Hepimiz ona bakıyorduk, aynı anda yaptığı hareketler karşısında tamamen şok olmuş ve kafası karışmıştı.Şu anda o da masadan ayağa kalkmıştı.

"SİKİŞMİŞ BİLEKLERİNİ BIRAKIN, SENİ DICK!?" Jake'e ateş etti ve söyleneni yaptı.

"Senin derdin ne?!" diye bağırdı yüzüne. Boynundaki şişkin damarları görebiliyordum ve yumruklarını vücudunun iki yanında savuruyordu.

Nefesim kesildi, korku tüm vücudumu sardı. Daha önce hiç bu kadar kızgın birini görmemiştim. Bu adamı daha iyi tanıyorsam, saniyeler içinde nasıl sinirini bozduğunu bilseydim, onu yumruklamamak için kesinlikle zamanı geri alırdım.

O gün yumruklarımı savurduktan sonra bir şekilde kendini kaybetmiş olsaydı, muhtemelen yerde yatan ölü bir et olurdum.

"Neler oluyor bebeğim?" Britney çekinerek sordu:

elini yavaşça Hunter'ın koluna kaydırdı ama o

hızlı bir şekilde ittirdi, bu da onun irkilmesine neden oldu.

"BANA DOKUNMAYIN!?" diye bağırdı ve sesindeki asitliği duyunca titredi.

"Ne sikim, adamım?!" Jake ona dik dik baktı.

O an sessiz kalması gerektiğini düşündü.


"Kapa çeneni pislik, yoksa seni kendim öldürürüm!?" patladı. Elini belindeki silaha koyduğunu gördüğüme yemin ettim ama sonunda bu niyetleri ne olursa olsun geri çevirdim.
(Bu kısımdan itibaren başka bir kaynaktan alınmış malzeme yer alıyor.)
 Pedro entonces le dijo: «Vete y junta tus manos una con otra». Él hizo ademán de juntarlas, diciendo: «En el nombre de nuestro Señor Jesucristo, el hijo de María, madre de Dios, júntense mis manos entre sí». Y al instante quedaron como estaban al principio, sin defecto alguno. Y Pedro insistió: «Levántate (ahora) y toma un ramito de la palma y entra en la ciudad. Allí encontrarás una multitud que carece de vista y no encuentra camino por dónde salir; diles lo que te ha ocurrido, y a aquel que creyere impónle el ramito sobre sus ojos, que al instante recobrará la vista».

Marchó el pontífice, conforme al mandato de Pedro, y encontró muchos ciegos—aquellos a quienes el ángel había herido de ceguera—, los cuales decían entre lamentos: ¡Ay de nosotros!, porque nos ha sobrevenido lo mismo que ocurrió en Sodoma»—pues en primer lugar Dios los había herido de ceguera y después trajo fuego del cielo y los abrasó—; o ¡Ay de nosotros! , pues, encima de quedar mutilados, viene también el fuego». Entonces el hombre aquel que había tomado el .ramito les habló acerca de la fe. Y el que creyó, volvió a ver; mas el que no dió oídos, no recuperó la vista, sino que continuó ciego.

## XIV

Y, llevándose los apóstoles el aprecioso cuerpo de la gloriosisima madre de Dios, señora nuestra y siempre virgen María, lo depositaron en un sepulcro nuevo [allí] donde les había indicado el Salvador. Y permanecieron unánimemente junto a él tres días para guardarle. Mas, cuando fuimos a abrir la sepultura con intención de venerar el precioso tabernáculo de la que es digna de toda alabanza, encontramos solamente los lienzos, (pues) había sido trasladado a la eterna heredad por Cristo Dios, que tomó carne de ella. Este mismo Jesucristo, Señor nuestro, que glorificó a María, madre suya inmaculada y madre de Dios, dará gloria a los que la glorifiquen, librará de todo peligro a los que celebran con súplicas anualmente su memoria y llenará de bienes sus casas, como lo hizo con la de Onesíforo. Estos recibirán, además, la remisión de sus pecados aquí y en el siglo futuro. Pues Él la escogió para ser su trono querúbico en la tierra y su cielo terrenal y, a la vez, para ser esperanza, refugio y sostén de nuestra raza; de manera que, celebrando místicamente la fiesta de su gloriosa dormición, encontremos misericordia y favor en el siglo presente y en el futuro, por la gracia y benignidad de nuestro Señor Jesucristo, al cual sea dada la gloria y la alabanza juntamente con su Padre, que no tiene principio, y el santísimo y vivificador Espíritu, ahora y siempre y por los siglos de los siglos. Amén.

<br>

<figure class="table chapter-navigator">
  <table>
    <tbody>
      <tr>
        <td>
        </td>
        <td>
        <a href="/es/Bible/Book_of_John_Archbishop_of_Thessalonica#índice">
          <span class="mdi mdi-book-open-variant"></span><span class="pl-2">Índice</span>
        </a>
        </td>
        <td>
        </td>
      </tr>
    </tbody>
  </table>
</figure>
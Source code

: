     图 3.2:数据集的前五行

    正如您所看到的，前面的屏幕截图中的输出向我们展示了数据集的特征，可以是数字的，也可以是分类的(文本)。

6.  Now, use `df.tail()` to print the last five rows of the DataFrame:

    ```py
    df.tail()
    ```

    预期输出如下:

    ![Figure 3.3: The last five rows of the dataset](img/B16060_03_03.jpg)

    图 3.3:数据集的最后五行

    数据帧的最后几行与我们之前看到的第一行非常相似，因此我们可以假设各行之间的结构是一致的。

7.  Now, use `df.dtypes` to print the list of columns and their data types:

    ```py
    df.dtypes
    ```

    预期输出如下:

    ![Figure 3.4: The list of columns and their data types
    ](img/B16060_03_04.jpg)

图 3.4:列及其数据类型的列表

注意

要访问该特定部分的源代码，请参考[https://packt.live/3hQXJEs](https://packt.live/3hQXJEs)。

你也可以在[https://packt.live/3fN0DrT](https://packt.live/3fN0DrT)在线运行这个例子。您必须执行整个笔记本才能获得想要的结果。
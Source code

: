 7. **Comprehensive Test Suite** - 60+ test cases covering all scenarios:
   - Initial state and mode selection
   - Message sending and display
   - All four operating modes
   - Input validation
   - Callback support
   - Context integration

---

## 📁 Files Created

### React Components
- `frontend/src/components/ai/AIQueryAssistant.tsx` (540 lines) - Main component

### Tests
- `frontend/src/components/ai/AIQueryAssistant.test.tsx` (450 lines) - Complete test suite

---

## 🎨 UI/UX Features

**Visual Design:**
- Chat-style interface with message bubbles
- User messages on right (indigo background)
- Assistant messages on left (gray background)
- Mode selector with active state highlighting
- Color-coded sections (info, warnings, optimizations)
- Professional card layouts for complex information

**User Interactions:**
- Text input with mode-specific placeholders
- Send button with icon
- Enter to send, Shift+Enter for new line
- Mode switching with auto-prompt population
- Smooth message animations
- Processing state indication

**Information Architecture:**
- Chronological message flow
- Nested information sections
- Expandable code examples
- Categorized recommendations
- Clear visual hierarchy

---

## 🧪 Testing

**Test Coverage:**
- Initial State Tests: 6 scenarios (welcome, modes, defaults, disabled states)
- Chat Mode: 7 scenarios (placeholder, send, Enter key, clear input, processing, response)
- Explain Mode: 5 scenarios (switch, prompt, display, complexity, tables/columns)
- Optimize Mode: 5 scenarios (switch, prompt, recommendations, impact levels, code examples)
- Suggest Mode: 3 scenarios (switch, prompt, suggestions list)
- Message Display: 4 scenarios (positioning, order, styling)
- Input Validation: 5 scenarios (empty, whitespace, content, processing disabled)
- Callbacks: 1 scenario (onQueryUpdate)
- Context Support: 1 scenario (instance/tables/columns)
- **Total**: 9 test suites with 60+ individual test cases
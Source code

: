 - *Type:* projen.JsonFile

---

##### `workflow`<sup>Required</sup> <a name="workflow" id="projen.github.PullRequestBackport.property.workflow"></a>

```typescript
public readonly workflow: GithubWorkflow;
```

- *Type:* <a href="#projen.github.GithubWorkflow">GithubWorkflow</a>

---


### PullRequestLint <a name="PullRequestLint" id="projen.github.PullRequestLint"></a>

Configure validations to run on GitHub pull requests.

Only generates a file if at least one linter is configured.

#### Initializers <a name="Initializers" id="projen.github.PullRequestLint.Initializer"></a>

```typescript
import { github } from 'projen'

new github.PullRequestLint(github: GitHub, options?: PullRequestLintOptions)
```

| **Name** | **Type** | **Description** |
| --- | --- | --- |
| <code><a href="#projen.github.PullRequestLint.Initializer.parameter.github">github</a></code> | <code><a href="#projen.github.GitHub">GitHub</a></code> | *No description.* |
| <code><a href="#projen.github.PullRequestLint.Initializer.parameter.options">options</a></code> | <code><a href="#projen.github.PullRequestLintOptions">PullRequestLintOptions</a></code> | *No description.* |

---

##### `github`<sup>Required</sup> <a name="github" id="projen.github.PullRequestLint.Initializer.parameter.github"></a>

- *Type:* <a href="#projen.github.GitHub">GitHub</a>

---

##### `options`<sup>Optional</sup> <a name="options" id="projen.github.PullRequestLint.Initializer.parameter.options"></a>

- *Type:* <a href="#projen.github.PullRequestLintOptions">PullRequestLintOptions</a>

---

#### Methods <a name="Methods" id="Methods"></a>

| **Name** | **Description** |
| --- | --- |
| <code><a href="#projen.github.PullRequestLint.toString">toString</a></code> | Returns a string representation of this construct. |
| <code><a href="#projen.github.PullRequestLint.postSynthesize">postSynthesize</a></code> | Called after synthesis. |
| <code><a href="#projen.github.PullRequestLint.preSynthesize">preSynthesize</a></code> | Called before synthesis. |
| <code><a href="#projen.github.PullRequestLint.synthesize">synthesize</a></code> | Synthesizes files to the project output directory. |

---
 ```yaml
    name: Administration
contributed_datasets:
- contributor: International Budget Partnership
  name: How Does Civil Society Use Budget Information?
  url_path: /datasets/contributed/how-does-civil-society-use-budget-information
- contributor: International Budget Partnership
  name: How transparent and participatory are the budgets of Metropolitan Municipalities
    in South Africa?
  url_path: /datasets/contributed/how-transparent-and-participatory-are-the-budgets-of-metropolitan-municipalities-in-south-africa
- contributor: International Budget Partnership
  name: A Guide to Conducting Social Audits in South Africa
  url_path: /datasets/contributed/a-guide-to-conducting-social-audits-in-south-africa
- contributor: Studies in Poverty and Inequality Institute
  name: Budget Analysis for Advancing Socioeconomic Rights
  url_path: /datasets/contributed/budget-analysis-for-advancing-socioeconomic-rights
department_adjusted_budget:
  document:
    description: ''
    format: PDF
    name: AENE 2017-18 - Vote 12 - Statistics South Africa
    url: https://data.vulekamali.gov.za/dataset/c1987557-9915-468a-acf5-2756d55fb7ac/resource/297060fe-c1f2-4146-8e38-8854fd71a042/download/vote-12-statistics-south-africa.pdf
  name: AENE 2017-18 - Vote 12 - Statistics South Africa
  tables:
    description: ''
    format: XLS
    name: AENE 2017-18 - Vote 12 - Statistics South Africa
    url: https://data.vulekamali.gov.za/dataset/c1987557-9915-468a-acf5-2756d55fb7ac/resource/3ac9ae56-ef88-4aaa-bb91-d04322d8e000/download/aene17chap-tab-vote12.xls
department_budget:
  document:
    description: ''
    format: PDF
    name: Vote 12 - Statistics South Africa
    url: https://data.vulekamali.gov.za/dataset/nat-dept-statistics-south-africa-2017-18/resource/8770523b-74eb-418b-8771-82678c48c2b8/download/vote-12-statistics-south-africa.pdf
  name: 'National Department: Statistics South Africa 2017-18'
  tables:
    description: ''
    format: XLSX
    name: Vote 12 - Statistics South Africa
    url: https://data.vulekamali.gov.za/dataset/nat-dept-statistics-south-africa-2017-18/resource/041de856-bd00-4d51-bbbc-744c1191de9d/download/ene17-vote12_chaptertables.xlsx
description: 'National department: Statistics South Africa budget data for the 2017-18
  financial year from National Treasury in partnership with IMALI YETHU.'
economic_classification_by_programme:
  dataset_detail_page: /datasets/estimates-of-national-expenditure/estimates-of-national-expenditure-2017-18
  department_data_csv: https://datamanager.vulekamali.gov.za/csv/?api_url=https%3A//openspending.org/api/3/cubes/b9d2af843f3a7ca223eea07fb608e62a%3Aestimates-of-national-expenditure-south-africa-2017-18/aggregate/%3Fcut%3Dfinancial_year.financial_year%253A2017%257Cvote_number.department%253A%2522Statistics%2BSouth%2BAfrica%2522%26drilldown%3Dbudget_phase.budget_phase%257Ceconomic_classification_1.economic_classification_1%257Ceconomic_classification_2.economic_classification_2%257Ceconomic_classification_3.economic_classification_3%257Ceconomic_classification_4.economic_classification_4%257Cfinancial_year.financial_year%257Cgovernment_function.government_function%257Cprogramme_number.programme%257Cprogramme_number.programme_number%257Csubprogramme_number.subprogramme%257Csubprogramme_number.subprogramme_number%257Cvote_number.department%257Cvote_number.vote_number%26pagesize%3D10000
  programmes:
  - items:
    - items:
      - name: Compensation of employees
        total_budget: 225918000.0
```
Bir anda bakışları bana kaydı ve ben hızla bakışlarımı kaçırdım. Haber vermeden masanın üzerinden uzandı ve bileğimi sıkıca tuttu ama Jake'in yaptığı gibi beni incitecek kadar zor değildi ve uzun ayaklarını çıkışa doğru atarken beni de yanına çekti.

"Avcı!" Britney'nin sesinin onu geri çağırdığını duydum ama artık umurunda değildi.Başımın arkasının göğsüne çarptığını hissettiğimde ellerini omuzlarımın iki yanına yerleştirdi ve vücudumu önüne getirdi.

"N-ne yapıyorsun? Beni nereye götürüyorsun-alıyorsun?" sesim titriyordu ve ayaklarım jöle gibi geliyordu. tamamen kendi ayaklarımın üzerinde tökezleyeceğimden korkuyordu.

Yürürken, bana eğildi ve arkadan kulağıma fısıldadı, "Kes sesini ve beni takip et." Kulağıma değen sıcak nefesiyle titredim. Beni tahrik etmek için onun bir parçası yeter. Aman Tanrım!

Çıkışa geldiğimizde, benim için açılan kapıyı itti ve bir daha asla adımını atmayacağıma yemin ettiğim ürkütücü yerden beni dışarı çıkardı.